In a broader context, criticism is an assessment, review or observation that can even be in the form of appreciation. Nobody seems to ever talk about that one: When the criticism is good, we don’t call it criticism, we call it approval. We call it praise. We call it being appreciated. And who doesn’t enjoy sincere appreciation for their work?
Anyways, for constructive criticism to occur three things have to happen:
1.There should be interest on the part of the criticizer and the criticized
In terms of traditional newspaper reviewers, the luckiest artistic communities have critics who are actually interested in the area they’re observing. Nothing is worse than trying to engage a completely disinterested, jaded critic with an agenda of his own (I know, I was one of those!)

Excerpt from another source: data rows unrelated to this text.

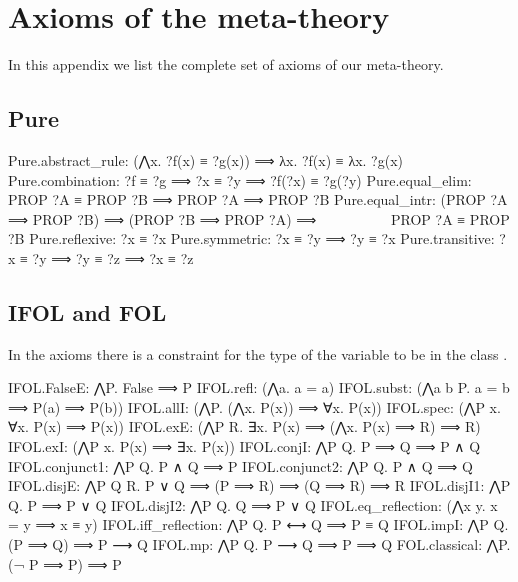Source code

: \section{Axioms of the meta-theory}
\label{appendix:axioms}

In this appendix we list the complete set of axioms of our meta-theory.

\subsection{Pure}
\begin{isabelle}
Pure.abstract\_rule: (⋀x. ?f(x) ≡ ?g(x)) ⟹ λx. ?f(x) ≡ λx. ?g(x)\isanewline
Pure.combination: ?f ≡ ?g ⟹ ?x ≡ ?y ⟹ ?f(?x) ≡ ?g(?y)\isanewline
Pure.equal\_elim: PROP ?A ≡ PROP ?B ⟹ PROP ?A ⟹ PROP ?B\isanewline
Pure.equal\_intr: (PROP ?A ⟹ PROP ?B) ⟹ (PROP ?B ⟹ PROP ?A) ⟹ \isanewline
\ \ \ \ \ \ \ \ \ \ PROP ?A ≡ PROP ?B\isanewline
Pure.reflexive: ?x ≡ ?x\isanewline
Pure.symmetric: ?x ≡ ?y ⟹ ?y ≡ ?x\isanewline
Pure.transitive: ?x ≡ ?y ⟹ ?y ≡ ?z ⟹ ?x ≡ ?z
\end{isabelle}

\subsection{IFOL and FOL}
In the axioms  there is a constraint
for the type of the variable  to be in the class .
\begin{isabelle}
IFOL.FalseE: ⋀P. False ⟹ P\isanewline
IFOL.refl:  (⋀a. a = a)\isanewline
IFOL.subst: (⋀a b P. a = b ⟹ P(a) ⟹ P(b))\isanewline
IFOL.allI:  (⋀P. (⋀x. P(x)) ⟹ ∀x. P(x))\isanewline
IFOL.spec:  (⋀P x. ∀x. P(x) ⟹ P(x))\isanewline
IFOL.exE:   (⋀P R. ∃x. P(x) ⟹ (⋀x. P(x) ⟹ R) ⟹ R)\isanewline
IFOL.exI:   (⋀P x. P(x) ⟹ ∃x. P(x))\isanewline
IFOL.conjI: ⋀P Q. P ⟹ Q ⟹ P ∧ Q\isanewline
IFOL.conjunct1: ⋀P Q. P ∧ Q ⟹ P\isanewline
IFOL.conjunct2: ⋀P Q. P ∧ Q ⟹ Q\isanewline
IFOL.disjE: ⋀P Q R. P ∨ Q ⟹ (P ⟹ R) ⟹ (Q ⟹ R) ⟹ R\isanewline
IFOL.disjI1: ⋀P Q. P ⟹ P ∨ Q\isanewline
IFOL.disjI2: ⋀P Q. Q ⟹ P ∨ Q\isanewline
IFOL.eq\_reflection: (⋀x y. x = y ⟹ x ≡ y)\isanewline
IFOL.iff\_reflection: ⋀P Q. P ⟷ Q ⟹ P ≡ Q\isanewline
IFOL.impI: ⋀P Q. (P ⟹ Q) ⟹ P ⟶ Q\isanewline
IFOL.mp: ⋀P Q. P ⟶ Q ⟹ P ⟹ Q\isanewline%
FOL.classical: ⋀P. (¬ P ⟹ P) ⟹ P
\end{isabelle}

In terms of peer-to-peer criticism, though, this is trickier. If both of you are theater practitioners, you’d think, “Of course, they’re interested! Of course they want to discuss this!” Well, sometimes they’re not interested in getting criticism on their project at all. And sometimes they don’t want it right then. And sometimes they don’t want it from you. Interest in the criticism has to be there on both sides for it to work.
2. there should be bonding and trust that the discussion is for the right reasons
Again, a jaded, agendized critic tends to create a haze of disenchantment in the critical process. But an honest, accessible reviewer doing their best to engage with the work consistently can usually build a trust– from a distance– with the artists she’s covering. But when a producer or organization first begins to be reviewed by that person, trust hasn’t built up yet and defensiveness can ensue.
In terms of peer to peer criticism, trust is invaluable and essential.. But it cannot be built if artists stay in their own bubbles and never engage with their colleagues.
3. and the criticism should be presented as a discussion
In this day and age, this is the easiest aspect of arts criticism– blogs have comment sections, Facebook and Twitter have reply features. The interactive nature of reviewing is deeper than ever. While I don’t usually encourage artists to directly engage in a public review of their own show, audiences and colleagues should actively engage in the conversation in order to broaden the scope.
In peer-to-peer criticism, discussion is critical. There is a time and a place for it and both sides should be able to ask for clarification, challenge assumptions and be given the opportunity to mull things over for a further discussion later.
When the criticism meets these three criteria, there is a strong foundation for learning to occur, and for both members to benefit.